Restfully on Screen - Interact with the dead and preview the afterlife of ancient regime and capitalism.
Curator: Virginia Monteverde | Featured Artists: ARTOLDO - Sara Ferro & Chris Weil
7 channel Video Art installation featuring more than 100 Moving Images Arts.
ARTOLDO's artist statement: Castello Raggio, formerly an abbey, formerly a villa, formerly a powder magazine, was erected on a promontory with a view, to the west, of the Sestrian shipyards of Italian General Navigation, Europe's largest ship-owning complex, a boast for many, were it only because of working-class sentiment, let alone that of the owner. An areal that promises airports and other amenities as long as they were magnificent fates. To the east in the background the Lantern, a never-disused vestige, more in focus, full-cycle coastal plants. It was born art nouveau - winking at the Trieste Miramare - of an entrepreneurial politician, regent of a growing steel empire to spindle on sight even for him leaning on the balustrade over the waves. A belvedere then, in any sense you take it. After hosting a bit of belmondo and before becoming in retaliation a dormitory for occupying forces who by revenge of history then from the very foot of that promontory will be driven out first of all, it will be blown up.
There around the fishermen, category to finish, in harmony with the bathers, they all know that they are poised between the atavistic and the new that looms and will take away the good days on the beach and their usual work, giving different occupation, but no more diversions, making the neighborhood of villas outside the door a record of blast furnaces, the laundry spread out in the sun between the buildings will be the litmus test of the toll of the passage, wanted or not by all, back or sun, down with the oven. Genoa's Ponente reduced to the city's rubbish heap, the well-wishers there, many kilometers away, perhaps they have passed a day away from Sestri and Cornigliano, the stench in their noses, no wonder they don't live here and this is not the real Genoa, only delegations, blaming the dream of Greater Genoa, who is guilty, but no less so than those who a hundred years later still make urban bipolarity the shield of higher lives.

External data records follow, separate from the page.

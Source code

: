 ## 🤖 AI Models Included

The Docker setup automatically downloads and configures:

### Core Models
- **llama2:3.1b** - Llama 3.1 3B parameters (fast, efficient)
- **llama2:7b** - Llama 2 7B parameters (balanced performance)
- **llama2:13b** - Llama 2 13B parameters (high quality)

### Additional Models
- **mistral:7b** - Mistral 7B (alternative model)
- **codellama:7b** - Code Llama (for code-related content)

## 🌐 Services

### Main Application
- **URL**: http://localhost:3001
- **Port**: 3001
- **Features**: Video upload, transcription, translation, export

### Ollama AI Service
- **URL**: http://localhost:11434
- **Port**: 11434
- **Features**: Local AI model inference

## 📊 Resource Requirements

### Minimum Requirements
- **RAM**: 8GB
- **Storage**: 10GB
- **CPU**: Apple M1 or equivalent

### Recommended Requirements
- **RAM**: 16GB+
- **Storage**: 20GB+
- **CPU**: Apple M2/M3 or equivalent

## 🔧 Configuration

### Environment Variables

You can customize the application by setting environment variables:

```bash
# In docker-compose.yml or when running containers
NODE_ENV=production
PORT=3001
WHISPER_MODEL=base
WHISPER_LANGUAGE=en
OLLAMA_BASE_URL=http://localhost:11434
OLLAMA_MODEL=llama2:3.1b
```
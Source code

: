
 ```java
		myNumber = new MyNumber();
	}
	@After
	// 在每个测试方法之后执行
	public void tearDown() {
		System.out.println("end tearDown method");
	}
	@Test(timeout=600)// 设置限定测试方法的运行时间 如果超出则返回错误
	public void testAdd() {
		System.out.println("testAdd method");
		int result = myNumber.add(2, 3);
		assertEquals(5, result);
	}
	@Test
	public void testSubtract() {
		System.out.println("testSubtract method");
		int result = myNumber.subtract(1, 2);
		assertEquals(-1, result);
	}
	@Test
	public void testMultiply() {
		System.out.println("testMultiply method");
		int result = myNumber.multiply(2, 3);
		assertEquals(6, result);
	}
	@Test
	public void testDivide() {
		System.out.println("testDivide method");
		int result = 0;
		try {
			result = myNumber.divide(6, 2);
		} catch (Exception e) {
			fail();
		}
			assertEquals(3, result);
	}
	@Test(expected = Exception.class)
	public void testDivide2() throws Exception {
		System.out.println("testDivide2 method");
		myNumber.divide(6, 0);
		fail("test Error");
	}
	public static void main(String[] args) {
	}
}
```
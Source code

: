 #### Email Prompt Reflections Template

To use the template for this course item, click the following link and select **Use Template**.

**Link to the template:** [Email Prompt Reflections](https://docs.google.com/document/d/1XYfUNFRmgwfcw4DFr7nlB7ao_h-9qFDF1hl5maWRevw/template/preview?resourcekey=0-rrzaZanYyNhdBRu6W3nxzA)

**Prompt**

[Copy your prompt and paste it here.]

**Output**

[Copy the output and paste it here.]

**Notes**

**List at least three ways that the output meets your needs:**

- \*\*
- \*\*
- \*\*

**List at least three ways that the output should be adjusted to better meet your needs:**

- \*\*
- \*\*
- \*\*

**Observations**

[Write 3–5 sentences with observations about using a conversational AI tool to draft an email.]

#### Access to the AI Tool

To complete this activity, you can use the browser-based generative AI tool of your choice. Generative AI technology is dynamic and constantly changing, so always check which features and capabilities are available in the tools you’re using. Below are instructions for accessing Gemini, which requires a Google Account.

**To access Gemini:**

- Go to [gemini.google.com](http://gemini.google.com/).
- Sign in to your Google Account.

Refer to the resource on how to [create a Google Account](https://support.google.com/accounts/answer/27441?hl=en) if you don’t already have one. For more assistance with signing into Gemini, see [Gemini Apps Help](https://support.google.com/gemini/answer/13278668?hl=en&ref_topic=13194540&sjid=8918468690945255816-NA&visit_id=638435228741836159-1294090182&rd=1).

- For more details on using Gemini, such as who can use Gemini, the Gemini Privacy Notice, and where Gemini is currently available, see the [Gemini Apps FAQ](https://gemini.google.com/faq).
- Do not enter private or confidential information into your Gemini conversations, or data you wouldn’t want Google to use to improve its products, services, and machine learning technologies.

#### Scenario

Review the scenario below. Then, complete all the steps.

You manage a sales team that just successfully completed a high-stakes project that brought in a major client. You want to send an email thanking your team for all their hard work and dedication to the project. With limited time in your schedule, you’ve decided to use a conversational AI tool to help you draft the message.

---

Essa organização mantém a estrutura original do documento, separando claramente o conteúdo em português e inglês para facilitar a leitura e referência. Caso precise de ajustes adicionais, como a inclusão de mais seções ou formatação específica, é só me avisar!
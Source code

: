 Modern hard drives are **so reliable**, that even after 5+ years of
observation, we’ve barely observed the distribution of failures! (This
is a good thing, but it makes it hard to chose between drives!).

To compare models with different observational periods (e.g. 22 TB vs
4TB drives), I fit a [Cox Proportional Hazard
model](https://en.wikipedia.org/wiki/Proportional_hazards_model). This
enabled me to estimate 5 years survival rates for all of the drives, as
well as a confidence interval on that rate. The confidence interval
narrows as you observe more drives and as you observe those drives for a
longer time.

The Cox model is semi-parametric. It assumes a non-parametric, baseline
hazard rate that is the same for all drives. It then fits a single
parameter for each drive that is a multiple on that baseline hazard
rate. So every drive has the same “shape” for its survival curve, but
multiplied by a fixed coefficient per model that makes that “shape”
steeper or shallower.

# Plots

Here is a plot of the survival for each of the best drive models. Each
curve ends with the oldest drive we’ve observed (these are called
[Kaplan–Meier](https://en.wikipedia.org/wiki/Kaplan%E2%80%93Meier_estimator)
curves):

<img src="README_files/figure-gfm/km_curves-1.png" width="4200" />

A Castle of the urban world still rural yes already industrial stealing the sea with its nets, ensnaring, under the motto of progress, he who sleeps the future catches no fish, which is the same as saying that in the future those who progress in the name of progress of fish will catch no more. It is always a matter of who defines what, the various Raggio, the various Oscar Sinigaglia with placid approval of Einaudi and good peace to all. Nostalgia proliferates where countryside and idyll meet the lesser evil, then the factory, certain territories are marked, especially if they are neither flesh nor fish. Like those fin de siècle delegations, relegated to where the sun sets, no longer village, not even really town. Suburban superiors, there where there was grass and water.
No man's land - the end of Genoa. The bathers, left until it dries in the shade of the last sun high over the shining castle that cast no shadows on the Gospel of progress, will not leave it even when there below thunder cannonballs thrown into the sea, military maneuvers a(N)saldo of the war, that make the Raggios - who shelter at other backland shores so far down the country - tremble, frescoes come off the walls leaving everyone stunned though under the bombs. Bagna acciuga, on that dark sea, on a solidarity beach where the Milanese used to come up, all hanging by a salty thread, to the bitter end never to return.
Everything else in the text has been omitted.